▼
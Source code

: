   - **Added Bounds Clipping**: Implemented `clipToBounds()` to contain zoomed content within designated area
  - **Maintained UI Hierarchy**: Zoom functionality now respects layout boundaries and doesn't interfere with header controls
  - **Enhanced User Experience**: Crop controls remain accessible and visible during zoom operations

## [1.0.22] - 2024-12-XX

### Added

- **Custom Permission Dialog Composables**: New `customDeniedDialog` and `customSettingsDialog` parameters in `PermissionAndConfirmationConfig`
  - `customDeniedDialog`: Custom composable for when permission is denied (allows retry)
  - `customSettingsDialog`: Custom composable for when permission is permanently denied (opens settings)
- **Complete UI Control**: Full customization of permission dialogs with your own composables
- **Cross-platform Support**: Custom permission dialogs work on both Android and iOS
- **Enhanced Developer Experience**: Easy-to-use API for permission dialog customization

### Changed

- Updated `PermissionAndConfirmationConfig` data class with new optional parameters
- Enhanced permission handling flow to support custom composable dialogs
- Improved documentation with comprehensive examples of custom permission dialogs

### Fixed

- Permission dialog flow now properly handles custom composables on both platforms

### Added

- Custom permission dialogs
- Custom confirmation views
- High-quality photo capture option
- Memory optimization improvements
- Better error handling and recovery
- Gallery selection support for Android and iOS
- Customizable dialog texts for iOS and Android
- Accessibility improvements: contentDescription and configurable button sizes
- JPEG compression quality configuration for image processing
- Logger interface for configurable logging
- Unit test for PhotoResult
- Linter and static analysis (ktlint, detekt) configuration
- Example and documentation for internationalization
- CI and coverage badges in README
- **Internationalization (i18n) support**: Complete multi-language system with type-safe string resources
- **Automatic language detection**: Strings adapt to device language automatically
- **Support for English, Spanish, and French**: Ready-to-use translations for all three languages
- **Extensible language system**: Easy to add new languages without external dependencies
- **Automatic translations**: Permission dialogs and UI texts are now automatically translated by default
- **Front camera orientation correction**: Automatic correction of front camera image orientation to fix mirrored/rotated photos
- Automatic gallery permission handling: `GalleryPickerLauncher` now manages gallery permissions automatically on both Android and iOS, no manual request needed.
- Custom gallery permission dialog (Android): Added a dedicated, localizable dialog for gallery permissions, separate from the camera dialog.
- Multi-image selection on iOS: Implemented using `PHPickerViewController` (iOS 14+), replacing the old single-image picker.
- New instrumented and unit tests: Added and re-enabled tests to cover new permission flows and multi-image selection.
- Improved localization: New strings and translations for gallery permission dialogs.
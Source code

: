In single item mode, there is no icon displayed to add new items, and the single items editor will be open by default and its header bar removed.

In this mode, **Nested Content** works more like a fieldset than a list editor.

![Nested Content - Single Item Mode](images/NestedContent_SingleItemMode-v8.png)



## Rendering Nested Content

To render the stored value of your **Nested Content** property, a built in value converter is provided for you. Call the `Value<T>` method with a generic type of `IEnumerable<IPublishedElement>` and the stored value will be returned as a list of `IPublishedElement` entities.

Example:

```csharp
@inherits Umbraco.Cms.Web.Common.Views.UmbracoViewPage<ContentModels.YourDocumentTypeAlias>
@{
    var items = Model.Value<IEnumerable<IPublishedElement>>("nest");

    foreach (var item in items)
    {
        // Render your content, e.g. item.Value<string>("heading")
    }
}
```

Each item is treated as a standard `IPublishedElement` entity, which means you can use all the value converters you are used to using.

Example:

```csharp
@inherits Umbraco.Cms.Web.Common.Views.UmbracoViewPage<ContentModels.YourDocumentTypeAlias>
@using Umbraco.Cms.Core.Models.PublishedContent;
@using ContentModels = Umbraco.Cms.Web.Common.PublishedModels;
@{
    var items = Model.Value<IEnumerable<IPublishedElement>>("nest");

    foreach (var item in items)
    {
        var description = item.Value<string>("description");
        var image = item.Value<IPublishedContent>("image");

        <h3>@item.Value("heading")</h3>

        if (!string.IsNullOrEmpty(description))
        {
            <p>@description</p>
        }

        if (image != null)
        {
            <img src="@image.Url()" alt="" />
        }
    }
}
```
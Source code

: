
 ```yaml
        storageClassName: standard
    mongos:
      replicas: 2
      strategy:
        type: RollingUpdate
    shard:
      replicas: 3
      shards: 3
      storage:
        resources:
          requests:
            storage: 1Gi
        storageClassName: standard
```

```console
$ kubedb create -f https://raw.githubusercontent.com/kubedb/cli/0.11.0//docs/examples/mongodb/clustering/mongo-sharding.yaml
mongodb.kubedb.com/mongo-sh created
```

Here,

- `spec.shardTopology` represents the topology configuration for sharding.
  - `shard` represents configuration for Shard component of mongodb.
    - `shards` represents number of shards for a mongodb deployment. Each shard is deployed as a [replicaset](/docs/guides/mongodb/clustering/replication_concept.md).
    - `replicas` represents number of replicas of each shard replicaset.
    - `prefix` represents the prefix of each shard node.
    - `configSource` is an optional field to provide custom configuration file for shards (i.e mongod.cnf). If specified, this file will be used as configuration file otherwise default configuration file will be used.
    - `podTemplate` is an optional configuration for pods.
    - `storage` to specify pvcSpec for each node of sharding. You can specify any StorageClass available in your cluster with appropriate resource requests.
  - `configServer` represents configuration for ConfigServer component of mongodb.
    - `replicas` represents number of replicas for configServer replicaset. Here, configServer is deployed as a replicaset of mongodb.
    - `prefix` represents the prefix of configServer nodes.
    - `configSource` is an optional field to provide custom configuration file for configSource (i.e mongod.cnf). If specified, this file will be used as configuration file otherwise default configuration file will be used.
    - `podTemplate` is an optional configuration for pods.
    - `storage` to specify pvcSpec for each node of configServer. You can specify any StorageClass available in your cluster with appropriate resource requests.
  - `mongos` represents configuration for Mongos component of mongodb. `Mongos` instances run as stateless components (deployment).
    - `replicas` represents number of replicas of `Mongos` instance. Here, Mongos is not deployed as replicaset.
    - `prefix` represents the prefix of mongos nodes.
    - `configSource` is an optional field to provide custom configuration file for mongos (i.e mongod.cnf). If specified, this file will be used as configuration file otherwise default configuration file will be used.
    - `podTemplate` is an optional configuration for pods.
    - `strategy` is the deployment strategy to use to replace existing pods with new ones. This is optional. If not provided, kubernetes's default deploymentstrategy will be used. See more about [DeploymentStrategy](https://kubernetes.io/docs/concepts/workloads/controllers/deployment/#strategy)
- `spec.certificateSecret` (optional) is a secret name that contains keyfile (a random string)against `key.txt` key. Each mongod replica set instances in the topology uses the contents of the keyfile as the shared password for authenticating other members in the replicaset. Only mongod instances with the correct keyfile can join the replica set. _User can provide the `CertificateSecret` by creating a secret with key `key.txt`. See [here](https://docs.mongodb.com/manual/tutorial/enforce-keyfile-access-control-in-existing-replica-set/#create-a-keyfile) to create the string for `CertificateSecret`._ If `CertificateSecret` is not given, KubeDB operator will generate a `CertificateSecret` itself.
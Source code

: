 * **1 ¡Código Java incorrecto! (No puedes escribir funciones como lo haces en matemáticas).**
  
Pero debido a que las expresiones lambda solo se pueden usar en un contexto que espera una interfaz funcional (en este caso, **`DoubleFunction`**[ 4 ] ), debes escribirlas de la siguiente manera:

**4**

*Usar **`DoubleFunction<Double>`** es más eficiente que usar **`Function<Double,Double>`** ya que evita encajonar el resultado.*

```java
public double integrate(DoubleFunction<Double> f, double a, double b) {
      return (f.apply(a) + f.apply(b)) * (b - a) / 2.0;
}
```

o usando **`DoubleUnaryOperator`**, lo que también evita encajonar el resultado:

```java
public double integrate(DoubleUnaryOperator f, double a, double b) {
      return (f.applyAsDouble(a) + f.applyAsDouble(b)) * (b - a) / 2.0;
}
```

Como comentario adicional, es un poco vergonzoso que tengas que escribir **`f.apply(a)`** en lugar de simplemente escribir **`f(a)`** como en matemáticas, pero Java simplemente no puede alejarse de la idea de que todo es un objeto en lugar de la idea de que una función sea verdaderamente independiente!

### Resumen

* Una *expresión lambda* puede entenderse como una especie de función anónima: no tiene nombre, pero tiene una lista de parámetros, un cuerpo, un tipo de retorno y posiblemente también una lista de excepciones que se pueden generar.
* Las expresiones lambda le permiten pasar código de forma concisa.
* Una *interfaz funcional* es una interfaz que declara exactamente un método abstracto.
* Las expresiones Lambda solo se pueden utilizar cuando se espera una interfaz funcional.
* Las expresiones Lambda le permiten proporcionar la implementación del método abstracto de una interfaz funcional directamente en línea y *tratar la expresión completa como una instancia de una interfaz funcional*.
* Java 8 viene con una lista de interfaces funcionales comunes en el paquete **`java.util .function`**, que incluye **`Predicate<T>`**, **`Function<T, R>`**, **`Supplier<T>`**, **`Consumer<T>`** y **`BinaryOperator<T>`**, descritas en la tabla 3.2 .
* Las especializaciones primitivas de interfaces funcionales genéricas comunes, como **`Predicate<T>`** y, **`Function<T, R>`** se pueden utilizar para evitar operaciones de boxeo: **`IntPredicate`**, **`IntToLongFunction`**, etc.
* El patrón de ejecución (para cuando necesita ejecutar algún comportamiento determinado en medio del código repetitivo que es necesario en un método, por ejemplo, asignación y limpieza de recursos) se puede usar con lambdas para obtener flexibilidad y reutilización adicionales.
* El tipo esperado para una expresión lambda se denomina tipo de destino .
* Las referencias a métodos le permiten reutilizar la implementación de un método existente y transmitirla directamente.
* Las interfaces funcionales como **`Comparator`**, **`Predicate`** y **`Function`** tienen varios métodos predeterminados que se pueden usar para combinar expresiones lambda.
▲
## Task objective
Starting with the line that holds "- Example and" and ending with the line that holds "- **Extensible language", retype every line in the data above exactly, and nothing else.

## Reply
- Example and documentation for internationalization
- CI and coverage badges in README
- **Internationalization (i18n) support**: Complete multi-language system with type-safe string resources
- **Automatic language detection**: Strings adapt to device language automatically
- **Support for English, Spanish, and French**: Ready-to-use translations for all three languages
- **Extensible language system**: Easy to add new languages without external dependencies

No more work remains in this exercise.